### Instructions to follow
In the listing below, which lines contain the string "useful"? Copy them all.

### Data supplied
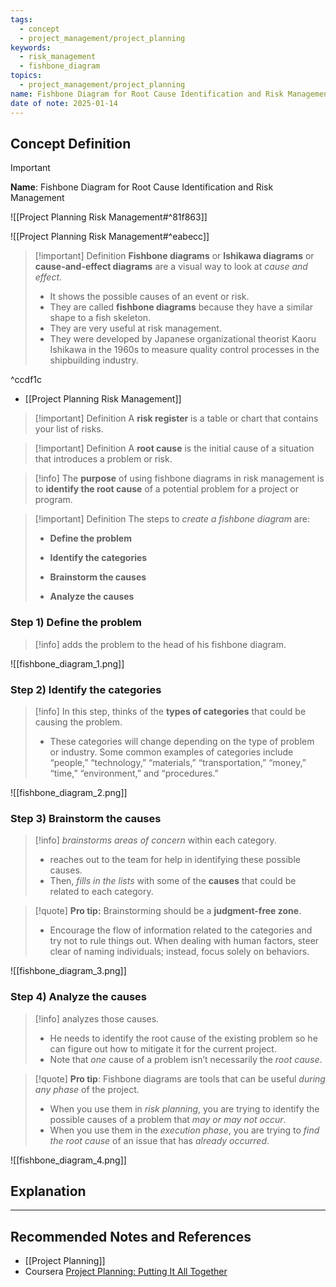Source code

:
 ```yaml
---
tags:
  - concept
  - project_management/project_planning
keywords:
  - risk_management
  - fishbone_diagram
topics:
  - project_management/project_planning
name: Fishbone Diagram for Root Cause Identification and Risk Management
date of note: 2025-01-14
---
```


## Concept Definition

>[!important]
>**Name**: Fishbone Diagram for Root Cause Identification and Risk Management

![[Project Planning Risk Management#^81f863]]

![[Project Planning Risk Management#^eabecc]]

>[!important] Definition
>**Fishbone diagrams** or **Ishikawa diagrams** or **cause-and-effect diagrams** are a visual way to look at *cause and effect*. 
>- It shows the possible causes of an event or risk.
>- They are called **fishbone diagrams** because they have a similar shape to a fish skeleton.
>- They are very useful at risk management.
>- They were developed by Japanese organizational theorist Kaoru Ishikawa in the 1960s to measure quality control processes in the shipbuilding industry.

^ccdf1c

- [[Project Planning Risk Management]]

>[!important] Definition
>A **risk register** is a table or chart that contains your list of risks.


>[!important] Definition
>A **root cause** is the initial cause of a situation that introduces a problem or risk.

>[!info]
>The **purpose** of using fishbone diagrams in risk management is to **identify the root cause** of a potential problem for a project or program.

>[!important] Definition
>The steps to *create a fishbone diagram* are:
> 
> - **Define the problem**
>     
> - **Identify the categories**
>     
> - **Brainstorm the causes**
>     
> - **Analyze the causes**

### Step 1) Define the problem

>[!info]
>adds the problem to the head of his fishbone diagram.

![[fishbone_diagram_1.png]]

### Step 2) Identify the categories

>[!info]
>In this step,  thinks of the **types of categories** that could be causing the problem. 
>- These categories will change depending on the type of problem or industry. Some common examples of categories include “people,” “technology,” “materials,” “transportation,” “money,” “time,” “environment,” and “procedures.”

![[fishbone_diagram_2.png]]

### Step 3) Brainstorm the causes

>[!info]
>*brainstorms areas of concern* within each category. 
>- reaches out to the team for help in identifying these possible causes. 
>- Then,  *fills in the lists* with some of the **causes** that could be related to each category.

>[!quote]
>**Pro tip:** Brainstorming should be a **judgment-free zone**. 
>- Encourage the flow of information related to the categories and try not to rule things out. When dealing with human factors, steer clear of naming individuals; instead, focus solely on behaviors.

![[fishbone_diagram_3.png]]


### Step 4) Analyze the causes

>[!info]
>analyzes those causes. 
>- He needs to identify the root cause of the existing problem so he can figure out how to mitigate it for the current project.
>- Note that _one_ cause of a problem isn’t necessarily the _root cause_.


>[!quote]
>**Pro tip**: Fishbone diagrams are tools that can be useful *during any phase* of the project.
> - When you use them in *risk planning*, you are trying to identify the possible causes of a problem that *may or may not occur*. 
> - When you use them in the *execution phase*, you are trying to *find the root cause* of an issue that has *already occurred*.

![[fishbone_diagram_4.png]]



## Explanation





-----------
##  Recommended Notes and References

- [[Project Planning]]
- Coursera [Project Planning: Putting It All Together](https://www.coursera.org/learn/project-planning-google/home/welcome)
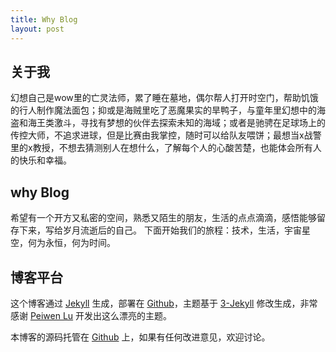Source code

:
 ```yaml
---
title: Why Blog
layout: post
---
```


## 关于我

幻想自己是wow里的亡灵法师，累了睡在墓地，偶尔帮人打开时空门，帮助饥饿的行人制作魔法面包；抑或是海贼里吃了恶魔果实的旱鸭子，与童年里幻想中的海盗和海王类激斗，寻找有梦想的伙伴去探索未知的海域；或者是驰骋在足球场上的传控大师，不追求进球，但是比赛由我掌控，随时可以给队友喂饼；最想当x战警里的x教授，不想去猜测别人在想什么，了解每个人的心酸苦楚，也能体会所有人的快乐和幸福。

## why Blog

希望有一个开方又私密的空间，熟悉又陌生的朋友，生活的点点滴滴，感悟能够留存下来，写给岁月流逝后的自己。
下面开始我们的旅程：技术，生活，宇宙星空，何为永恒，何为时间。

## 博客平台

这个博客通过 [Jekyll](http://jekyllrb.com/) 生成，部署在 [Github](https://pages.github.com)，主题基于 [3-Jekyll](https://github.com/P233/3-Jekyll) 修改生成，非常感谢 [Peiwen Lu](https://github.com/P233) 开发出这么漂亮的主题。

本博客的源码托管在 [Github](https://github.com/sewind/sewind.github.io) 上，如果有任何改进意见，欢迎讨论。
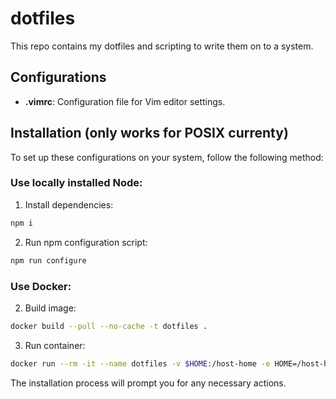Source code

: # dotfiles

This repo contains my dotfiles and scripting to write them on to a system.

## Configurations
- **.vimrc**: Configuration file for Vim editor settings.

## Installation (only works for POSIX currenty)
To set up these configurations on your system, follow the following method:

### Use locally installed Node:
1. Install dependencies:
```sh
npm i
```

2. Run npm configuration script:
```sh
npm run configure
```

### Use Docker:
2. Build image:
```sh
docker build --pull --no-cache -t dotfiles .
```

3. Run container:
```sh
docker run --rm -it --name dotfiles -v $HOME:/host-home -e HOME=/host-home dotfiles
```

The installation process will prompt you for any necessary actions.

### Response box
>- They are very useful at risk management.
>**Pro tip**: Fishbone diagrams are tools that can be useful *during any phase* of the project.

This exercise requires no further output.